Das erste Polaroid der Künstlerin Irene Andessner entstand 1982: ein Selbstporträt mit einer SX-70, ein Foto als Tagebucheintrag vom 23. April 1982 – das Gesicht anonymisiert und malerisch überarbeitet. Andessner kommt ursprünglich von der Malerei und studierte an der Akademie der Schönen Künste in Venedig bei Emilio Vedova sowie in Wien an der Akademie der bildenden Künste bei Max Weiler und Arnulf Rainer. Die Fotografie und das Video lösten in der Folge die Malerei ab, das Sujet des Selbstporträts entwickelte Andessner Mitte der 1990er-Jahre weiter. Die Serie „Vorbilder“ kann dabei als formaler wie programmatischer Wendepunkt gesehen werden. Andessner verlässt den gewohnten Rahmen des Selbstporträts und übersetzt gemalte Selbstporträts von Künstlerinnen wie Sofonisba Anguissola, Angelika Kauffmann, Gwen John oder Frida Kahlo in die Gegenwart.

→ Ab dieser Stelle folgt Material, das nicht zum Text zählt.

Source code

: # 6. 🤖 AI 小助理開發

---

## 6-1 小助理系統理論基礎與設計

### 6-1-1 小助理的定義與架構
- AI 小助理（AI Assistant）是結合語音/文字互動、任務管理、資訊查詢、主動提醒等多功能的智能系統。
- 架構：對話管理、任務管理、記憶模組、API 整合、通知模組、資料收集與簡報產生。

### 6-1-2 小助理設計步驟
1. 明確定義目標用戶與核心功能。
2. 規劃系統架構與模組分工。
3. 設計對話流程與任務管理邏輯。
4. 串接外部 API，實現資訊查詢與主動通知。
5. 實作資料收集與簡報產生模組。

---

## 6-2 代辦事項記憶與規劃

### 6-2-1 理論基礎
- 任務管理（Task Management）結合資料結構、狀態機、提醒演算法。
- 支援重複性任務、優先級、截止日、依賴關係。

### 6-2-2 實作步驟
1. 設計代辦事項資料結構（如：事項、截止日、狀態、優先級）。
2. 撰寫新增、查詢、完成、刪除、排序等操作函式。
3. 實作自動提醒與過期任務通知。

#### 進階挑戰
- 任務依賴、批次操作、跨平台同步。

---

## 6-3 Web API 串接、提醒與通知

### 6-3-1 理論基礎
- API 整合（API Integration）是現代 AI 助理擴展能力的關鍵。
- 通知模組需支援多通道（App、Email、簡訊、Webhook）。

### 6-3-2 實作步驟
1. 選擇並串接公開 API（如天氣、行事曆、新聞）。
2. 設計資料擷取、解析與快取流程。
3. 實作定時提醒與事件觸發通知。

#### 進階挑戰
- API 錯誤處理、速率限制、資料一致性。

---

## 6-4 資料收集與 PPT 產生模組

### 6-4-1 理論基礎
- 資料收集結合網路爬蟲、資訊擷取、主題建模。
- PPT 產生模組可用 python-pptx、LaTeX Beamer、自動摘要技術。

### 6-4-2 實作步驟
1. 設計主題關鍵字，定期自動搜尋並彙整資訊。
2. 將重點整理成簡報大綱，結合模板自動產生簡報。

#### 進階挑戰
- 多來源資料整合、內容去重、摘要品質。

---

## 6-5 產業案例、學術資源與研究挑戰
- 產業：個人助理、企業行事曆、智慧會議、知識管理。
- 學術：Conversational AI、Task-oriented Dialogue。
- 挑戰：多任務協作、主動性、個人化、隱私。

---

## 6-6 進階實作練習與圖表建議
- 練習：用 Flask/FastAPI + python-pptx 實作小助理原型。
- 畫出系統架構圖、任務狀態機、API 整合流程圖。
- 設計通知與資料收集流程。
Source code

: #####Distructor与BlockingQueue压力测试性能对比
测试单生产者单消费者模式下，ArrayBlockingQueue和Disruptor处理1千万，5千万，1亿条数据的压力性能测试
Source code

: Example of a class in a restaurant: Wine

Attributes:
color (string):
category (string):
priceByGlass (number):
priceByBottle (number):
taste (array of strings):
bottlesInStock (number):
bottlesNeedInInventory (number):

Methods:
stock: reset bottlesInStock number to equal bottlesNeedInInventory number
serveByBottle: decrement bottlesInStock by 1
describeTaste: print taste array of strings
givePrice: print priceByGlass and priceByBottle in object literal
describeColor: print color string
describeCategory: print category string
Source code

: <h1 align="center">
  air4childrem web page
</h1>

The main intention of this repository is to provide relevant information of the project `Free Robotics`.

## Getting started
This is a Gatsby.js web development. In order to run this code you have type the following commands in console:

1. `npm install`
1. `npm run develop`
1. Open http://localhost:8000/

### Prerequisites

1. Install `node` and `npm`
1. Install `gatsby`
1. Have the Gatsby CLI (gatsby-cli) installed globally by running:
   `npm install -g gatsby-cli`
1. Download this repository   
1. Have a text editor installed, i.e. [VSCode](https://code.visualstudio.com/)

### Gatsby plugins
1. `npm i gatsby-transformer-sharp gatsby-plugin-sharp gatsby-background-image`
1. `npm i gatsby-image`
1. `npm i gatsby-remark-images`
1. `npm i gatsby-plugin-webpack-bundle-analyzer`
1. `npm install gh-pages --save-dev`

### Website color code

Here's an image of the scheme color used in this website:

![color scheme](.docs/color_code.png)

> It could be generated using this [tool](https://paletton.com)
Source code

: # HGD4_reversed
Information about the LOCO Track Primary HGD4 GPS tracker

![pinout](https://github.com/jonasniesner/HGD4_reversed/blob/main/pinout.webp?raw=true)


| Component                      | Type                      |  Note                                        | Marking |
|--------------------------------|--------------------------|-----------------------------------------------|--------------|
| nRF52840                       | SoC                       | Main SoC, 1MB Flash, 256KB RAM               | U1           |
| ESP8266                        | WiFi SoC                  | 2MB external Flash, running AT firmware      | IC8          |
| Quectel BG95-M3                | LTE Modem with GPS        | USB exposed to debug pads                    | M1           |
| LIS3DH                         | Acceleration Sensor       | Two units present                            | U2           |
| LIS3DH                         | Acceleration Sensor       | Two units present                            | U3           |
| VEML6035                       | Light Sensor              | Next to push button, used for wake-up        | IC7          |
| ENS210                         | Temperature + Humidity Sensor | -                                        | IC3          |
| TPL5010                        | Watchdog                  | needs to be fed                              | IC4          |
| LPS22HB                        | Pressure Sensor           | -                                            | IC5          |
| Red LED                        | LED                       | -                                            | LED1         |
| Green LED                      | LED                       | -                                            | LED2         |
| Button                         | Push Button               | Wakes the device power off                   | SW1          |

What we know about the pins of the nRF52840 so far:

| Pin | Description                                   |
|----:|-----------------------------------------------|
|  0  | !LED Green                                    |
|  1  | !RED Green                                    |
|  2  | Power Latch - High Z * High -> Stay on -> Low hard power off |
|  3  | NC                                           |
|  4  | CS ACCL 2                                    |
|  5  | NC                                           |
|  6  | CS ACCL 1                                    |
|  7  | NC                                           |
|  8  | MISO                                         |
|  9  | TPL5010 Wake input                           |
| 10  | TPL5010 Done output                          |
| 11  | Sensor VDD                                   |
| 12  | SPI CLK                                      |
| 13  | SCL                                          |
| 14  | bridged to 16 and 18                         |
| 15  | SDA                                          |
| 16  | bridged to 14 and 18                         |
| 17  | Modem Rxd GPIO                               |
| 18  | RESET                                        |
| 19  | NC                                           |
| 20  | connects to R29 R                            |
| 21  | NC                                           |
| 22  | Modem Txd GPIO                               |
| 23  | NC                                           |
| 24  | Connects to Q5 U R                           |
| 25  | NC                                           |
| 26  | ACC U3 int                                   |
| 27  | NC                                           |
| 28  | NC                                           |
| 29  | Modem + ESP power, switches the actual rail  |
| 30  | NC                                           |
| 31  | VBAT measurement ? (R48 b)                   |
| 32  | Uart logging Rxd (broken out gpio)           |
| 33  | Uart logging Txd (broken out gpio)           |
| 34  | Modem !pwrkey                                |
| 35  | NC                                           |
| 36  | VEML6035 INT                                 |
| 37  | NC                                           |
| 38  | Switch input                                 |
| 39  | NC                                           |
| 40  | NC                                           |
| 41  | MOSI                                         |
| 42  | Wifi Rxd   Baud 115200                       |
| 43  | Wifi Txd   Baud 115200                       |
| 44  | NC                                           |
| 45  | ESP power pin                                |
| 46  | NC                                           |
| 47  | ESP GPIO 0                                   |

Die Basis bildet, wie auch in all ihren folgenden, oft sehr aufwendigen Projekten, die Auseinandersetzung mit den Biographien und Werken der Künstlerinnen, die Anfertigung ihrer Kleidung, die Aneignung ihres Blickes und ihrer Haltung. Der Prozess der Verwandlung in die Künstlerinnen wurde für „Vorbilder“ mit der Videokamera dokumentiert. Die Fotos, Polaroids, entstanden damals zunächst als Nebenprodukte – rückten jedoch alsbald in den Mittelpunkt.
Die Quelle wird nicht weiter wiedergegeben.